There is no secret ingredient, no cabalistic formula that can explain the success of the most prosperous Japanese companies. No theory, no plan, no system of government can assure the success of an enterprise. Only people can do that. The most important task of a Japanese company leader – any company – is to establish sane relations with the personnel, to give them the feeling of belonging to a family in which each member, worker and executive, has a common interest in the future.
Akio Morita

Don’t forget that the people you’re selling to are as egotistical as you are. They don’t care a hoot about you or your interests or what would benefit you. What they’re looking for is service.
Akio Morita



If a Japanese client is called to the office of a new company and finds luxurious surroundings, spacious private offices etc. he asks himself if this company is serious, since it spent so much money on its own appearance and not enough on the products it manufactures.
Akio Morita

Comparatively speaking, Japanese business leaders seem to possess a kind of Oriental sixth sense.
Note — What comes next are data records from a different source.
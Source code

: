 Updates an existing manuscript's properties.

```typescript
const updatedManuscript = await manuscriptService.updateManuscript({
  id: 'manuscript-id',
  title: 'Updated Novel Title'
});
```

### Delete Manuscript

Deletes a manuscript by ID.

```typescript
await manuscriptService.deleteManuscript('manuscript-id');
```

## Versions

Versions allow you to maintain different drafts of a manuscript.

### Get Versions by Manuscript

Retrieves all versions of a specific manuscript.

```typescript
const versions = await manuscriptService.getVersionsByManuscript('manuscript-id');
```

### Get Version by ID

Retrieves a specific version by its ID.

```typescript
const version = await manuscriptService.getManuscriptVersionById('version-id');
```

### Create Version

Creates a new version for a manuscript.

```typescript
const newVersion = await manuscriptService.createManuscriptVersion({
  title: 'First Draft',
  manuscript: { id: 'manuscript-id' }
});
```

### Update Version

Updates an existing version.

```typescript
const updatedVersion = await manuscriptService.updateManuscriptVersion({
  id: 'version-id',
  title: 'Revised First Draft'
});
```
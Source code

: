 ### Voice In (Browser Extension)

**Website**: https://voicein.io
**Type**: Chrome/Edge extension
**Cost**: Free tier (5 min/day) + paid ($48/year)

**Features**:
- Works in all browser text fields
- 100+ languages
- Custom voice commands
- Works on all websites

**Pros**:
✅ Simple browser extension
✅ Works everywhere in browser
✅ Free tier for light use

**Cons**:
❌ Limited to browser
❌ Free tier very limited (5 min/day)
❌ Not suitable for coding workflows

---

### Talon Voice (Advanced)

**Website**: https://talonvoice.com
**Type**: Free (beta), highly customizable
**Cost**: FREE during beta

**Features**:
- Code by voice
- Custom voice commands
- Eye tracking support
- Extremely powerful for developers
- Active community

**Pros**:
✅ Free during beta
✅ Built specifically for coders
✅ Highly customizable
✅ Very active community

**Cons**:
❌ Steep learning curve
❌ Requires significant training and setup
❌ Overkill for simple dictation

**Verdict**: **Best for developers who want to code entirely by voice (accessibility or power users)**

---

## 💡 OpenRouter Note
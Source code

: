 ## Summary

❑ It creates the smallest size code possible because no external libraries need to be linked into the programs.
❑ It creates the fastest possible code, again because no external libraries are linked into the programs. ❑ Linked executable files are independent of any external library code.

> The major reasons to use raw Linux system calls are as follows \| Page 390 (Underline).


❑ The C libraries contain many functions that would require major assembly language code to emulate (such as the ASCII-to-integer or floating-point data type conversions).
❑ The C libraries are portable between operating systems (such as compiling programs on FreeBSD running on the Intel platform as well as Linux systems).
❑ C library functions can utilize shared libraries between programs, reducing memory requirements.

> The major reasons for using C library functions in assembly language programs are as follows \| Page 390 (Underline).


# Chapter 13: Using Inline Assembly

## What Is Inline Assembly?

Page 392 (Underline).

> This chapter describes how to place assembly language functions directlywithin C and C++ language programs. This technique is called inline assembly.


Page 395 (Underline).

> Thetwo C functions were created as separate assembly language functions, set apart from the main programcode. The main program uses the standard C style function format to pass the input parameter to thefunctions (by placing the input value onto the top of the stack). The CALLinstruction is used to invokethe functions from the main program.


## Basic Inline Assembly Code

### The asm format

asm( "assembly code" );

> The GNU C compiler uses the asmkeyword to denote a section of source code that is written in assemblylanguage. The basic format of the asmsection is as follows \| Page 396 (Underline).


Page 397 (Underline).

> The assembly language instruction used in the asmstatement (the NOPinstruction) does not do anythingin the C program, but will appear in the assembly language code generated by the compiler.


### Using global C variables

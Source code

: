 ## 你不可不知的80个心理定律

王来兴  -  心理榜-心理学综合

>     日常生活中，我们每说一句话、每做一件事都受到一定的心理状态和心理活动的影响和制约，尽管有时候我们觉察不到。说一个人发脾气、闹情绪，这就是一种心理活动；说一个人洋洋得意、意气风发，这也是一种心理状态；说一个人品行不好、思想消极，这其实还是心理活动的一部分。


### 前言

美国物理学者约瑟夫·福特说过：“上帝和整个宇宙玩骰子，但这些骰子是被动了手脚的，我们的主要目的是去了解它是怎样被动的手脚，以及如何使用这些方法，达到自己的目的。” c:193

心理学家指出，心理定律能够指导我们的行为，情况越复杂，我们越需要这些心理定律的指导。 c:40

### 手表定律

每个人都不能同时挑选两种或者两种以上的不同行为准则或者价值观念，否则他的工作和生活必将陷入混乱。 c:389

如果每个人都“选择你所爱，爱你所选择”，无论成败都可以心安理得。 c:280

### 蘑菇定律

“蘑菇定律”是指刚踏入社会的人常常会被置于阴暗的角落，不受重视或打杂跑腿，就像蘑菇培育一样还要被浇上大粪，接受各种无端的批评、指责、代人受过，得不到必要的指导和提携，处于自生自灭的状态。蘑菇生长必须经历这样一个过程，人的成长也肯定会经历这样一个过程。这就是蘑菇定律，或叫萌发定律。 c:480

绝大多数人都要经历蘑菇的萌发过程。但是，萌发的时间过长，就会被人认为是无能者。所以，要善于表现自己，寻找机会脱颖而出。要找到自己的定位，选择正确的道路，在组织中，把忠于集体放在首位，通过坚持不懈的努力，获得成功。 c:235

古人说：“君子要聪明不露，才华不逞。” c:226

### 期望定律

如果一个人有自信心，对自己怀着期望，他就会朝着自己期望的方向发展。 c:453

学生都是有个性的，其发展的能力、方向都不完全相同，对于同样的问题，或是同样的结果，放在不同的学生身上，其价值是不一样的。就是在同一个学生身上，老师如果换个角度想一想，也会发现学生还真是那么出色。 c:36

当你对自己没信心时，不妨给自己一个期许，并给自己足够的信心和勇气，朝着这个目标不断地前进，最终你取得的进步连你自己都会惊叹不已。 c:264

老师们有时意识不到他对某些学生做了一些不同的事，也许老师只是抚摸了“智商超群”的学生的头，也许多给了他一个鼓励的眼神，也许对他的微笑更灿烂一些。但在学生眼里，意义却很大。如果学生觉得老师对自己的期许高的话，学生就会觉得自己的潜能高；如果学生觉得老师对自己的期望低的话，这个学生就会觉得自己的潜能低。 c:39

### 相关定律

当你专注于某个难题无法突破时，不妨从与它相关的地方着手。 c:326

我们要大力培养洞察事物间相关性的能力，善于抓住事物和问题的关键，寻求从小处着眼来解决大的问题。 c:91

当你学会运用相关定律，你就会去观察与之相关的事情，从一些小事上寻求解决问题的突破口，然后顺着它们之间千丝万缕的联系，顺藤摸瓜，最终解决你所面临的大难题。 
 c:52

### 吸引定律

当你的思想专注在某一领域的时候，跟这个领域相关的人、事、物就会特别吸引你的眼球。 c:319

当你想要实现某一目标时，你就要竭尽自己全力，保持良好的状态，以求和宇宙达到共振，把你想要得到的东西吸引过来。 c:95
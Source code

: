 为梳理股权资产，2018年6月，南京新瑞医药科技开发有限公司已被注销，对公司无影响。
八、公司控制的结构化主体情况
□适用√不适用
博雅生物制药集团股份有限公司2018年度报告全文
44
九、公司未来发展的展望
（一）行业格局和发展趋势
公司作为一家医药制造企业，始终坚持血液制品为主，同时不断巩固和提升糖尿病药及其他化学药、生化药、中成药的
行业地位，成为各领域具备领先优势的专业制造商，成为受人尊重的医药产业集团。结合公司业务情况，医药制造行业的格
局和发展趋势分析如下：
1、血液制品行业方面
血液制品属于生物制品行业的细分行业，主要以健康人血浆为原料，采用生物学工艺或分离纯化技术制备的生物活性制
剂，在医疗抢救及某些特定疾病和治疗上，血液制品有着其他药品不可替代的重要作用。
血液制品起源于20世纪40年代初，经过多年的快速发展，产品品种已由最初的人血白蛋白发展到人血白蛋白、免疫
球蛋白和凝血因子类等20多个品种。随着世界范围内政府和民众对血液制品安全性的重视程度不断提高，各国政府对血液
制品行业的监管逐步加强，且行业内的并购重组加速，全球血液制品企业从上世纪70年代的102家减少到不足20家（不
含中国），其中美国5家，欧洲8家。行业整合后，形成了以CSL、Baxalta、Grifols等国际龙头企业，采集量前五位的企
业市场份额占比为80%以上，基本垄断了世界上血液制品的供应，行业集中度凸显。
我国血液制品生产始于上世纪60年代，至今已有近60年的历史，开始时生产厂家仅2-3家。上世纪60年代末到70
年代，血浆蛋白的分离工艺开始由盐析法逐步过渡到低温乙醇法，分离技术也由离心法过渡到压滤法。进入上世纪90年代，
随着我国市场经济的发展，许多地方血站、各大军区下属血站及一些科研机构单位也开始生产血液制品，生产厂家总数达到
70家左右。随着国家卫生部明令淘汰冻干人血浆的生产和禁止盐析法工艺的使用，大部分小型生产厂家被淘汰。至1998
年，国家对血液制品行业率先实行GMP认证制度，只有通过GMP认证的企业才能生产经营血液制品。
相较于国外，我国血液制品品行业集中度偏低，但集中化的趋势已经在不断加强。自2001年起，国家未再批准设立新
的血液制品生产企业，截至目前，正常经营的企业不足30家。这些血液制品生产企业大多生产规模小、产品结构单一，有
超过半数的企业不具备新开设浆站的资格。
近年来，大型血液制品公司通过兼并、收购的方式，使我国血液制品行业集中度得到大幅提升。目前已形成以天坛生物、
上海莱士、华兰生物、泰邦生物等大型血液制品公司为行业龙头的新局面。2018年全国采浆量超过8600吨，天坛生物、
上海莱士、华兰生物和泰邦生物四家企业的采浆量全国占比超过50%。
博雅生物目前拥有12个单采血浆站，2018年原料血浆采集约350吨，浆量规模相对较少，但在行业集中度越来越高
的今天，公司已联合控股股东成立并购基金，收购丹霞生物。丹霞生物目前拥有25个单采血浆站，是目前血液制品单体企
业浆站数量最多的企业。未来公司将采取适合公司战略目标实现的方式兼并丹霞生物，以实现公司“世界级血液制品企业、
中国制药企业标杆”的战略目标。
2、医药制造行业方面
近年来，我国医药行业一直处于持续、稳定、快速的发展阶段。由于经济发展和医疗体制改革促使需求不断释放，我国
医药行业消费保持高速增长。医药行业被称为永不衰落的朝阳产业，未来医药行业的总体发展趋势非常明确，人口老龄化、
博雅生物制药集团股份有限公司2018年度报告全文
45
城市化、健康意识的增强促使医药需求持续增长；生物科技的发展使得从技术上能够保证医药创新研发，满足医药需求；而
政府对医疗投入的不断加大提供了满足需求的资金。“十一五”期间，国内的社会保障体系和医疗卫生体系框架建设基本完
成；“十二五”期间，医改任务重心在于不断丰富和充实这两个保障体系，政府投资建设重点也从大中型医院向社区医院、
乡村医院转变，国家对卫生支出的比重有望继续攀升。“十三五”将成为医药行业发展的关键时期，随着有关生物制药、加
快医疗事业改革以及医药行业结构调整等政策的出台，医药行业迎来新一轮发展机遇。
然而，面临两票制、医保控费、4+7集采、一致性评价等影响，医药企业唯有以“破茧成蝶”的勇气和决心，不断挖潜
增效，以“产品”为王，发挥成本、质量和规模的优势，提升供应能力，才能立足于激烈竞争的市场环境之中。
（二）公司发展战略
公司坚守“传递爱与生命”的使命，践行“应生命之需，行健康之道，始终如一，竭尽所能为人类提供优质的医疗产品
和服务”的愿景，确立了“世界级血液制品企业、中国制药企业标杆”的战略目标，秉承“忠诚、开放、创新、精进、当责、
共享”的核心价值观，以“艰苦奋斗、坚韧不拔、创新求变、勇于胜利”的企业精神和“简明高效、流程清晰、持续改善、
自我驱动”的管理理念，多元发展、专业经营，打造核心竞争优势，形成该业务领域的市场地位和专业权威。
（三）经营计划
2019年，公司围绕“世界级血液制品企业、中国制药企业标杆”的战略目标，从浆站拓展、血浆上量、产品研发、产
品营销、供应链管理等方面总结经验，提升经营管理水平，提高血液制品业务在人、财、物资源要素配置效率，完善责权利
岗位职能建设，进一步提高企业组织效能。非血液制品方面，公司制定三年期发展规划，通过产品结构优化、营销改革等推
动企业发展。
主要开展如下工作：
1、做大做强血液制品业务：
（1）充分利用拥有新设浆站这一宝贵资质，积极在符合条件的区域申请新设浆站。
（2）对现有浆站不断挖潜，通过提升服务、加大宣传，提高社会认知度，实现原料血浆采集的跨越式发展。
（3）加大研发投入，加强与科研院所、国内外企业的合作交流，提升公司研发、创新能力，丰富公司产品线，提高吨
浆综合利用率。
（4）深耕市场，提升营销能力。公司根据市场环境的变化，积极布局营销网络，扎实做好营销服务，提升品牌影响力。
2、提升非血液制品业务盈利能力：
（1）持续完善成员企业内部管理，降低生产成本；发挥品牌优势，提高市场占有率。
Instead of juxtaposing facts, they look at an idea from a holistic point of view, and relay this information to their sixth sense in order to decide on a course of action. So they have a better grasp of the situation than someone who sees it only in parts.
Akio Morita

At home, I have five telephone lines, two of which are for my personal use. I also have special lines in our Hawaii apartment, in the Museum Tower I New York, and in our country house at Lake Ashi, near Fuji Yama.
Akio Morita

I stopped counting my voyages across the Pacific long ago, but not because it’s as tiring as you may think. You see, in a plane I sleep marvellously well. I just have to wrap myself in a blanket, and I rest better than in any hotel room. People ask for my secret. Well, I carry a box of sushi with me – and I drink a small bottle of saki. Then I pull the blanket around me, after asking the stewardess not to wake me up for the meals or drinks, and especially not for the films. Then I fall into a deep sleep…
Akio Morita

When I find an employee who turns out to be wrong for the job, I feel it is my fault because I made the decision to hire him.
Akio Morita

We in the free world can do great things. We proved it in Japan by changing the image of ‘made in Japan’ from something shoddy to something fine.
Akio Morita

Management of an industrial company must be giving targets to the engineers constantly… that may be the most important job management has in dealing with its engineers.
Akio Morita

Machines and computers cannot be creative in themselves, because creativity requires something more than the processing of existing information. It requires human thought, spontaneous intuition and a lot of courage.
Akio Morita

I’ve always dreamed of owning a Hollywood film studio.
Akio Morita

If you don’t want Japan to buy it, don’t sell it.